竜也はそう続けて、枕の下から何か出した。


「あ……」


「ニット帽、ありがとう」


目の前にある、あたしが公園の花壇に置いた黒いニット帽。


それを持って微笑む竜也。

なんで竜也が今持ってるのかわからないけど、あたしがもう一生見れない光景だと思っていた。



「ん? ちょっと待って。
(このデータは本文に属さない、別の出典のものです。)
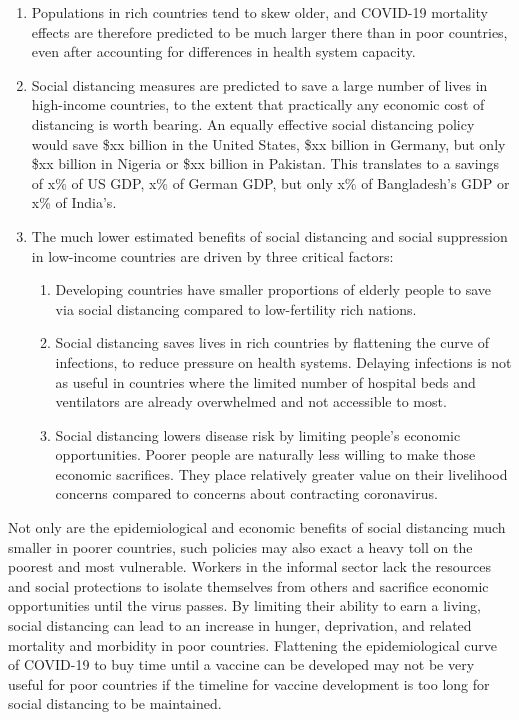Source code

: \documentclass[11pt]{article}
\begin{document}
\begin{enumerate}
    \item Populations in rich countries tend to skew older, and COVID-19 mortality effects are therefore predicted to be much larger there than in poor countries, even after accounting for differences in health system capacity.  
    \item Social distancing measures are predicted to save a large number of lives in high-income countries, to the extent that practically any economic cost of distancing is worth bearing. An equally effective social distancing policy would save \$xx billion in the United States, \$xx billion in Germany, but only \$xx billion in Nigeria or \$xx billion in Pakistan. This translates to a savings of x\% of US GDP, x\% of German GDP, but only x\% of Bangladesh's GDP or x\% of India's.  
    \item The much lower estimated benefits of social distancing and social suppression in low-income countries are driven by three critical factors:
        \begin{enumerate}
            \item Developing countries have smaller proportions of elderly people to save via social distancing compared to low-fertility rich nations.
            \item Social distancing saves lives in rich countries by flattening the curve of infections, to reduce pressure on health systems. Delaying infections is not as useful in countries where the limited number of hospital beds and ventilators are already overwhelmed and not accessible to most.
            \item Social distancing lowers disease risk by limiting people's economic opportunities. Poorer people are naturally less willing to make those economic sacrifices. They place relatively greater value on their livelihood concerns compared to concerns about contracting coronavirus.    
        \end{enumerate}
\end{enumerate}

Not only are the epidemiological and economic benefits of social distancing much smaller in poorer countries, such policies may also exact a heavy toll on the poorest and most vulnerable. Workers in the informal sector lack the resources and social protections to isolate themselves from others and sacrifice economic opportunities until the virus passes. By limiting their ability to earn a living, social distancing can lead to an increase in hunger, deprivation, and related mortality and morbidity in poor countries. Flattening the epidemiological curve of COVID-19 to buy time until a vaccine can be developed may not be very useful for poor countries if the timeline for vaccine development is too long for social distancing to be maintained.
\end{document}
黒って俺じゃない?」


今までプレゼントはずっと黒色だった草太が言う。


「今年から僕が黒だから。よろしくね」


「じゃあ俺はどうなるの!? 」


「ニット帽くらい自分で買ってよ。いつまでも貰えるわけないでしょ? ずうずうしいな……」


竜也は草太の慌てた様子に呆れている。


「あ、寝てた分のプレゼントよろしくね。僕はあげないけど」


「お前のほうがずうずうしい!!」


気づいたように言う竜也に、草太がすぐにツッコミをいれた。



「あたしも?」


「梨衣子はいいやー。いるだけで♪」


そう言って目を細めながら笑う。


「病室でのろけんなよ!!」


久しぶりなこの空間。

やっぱり竜也がいるだけで違う。

楽しくて、賑やかで、懐かしい。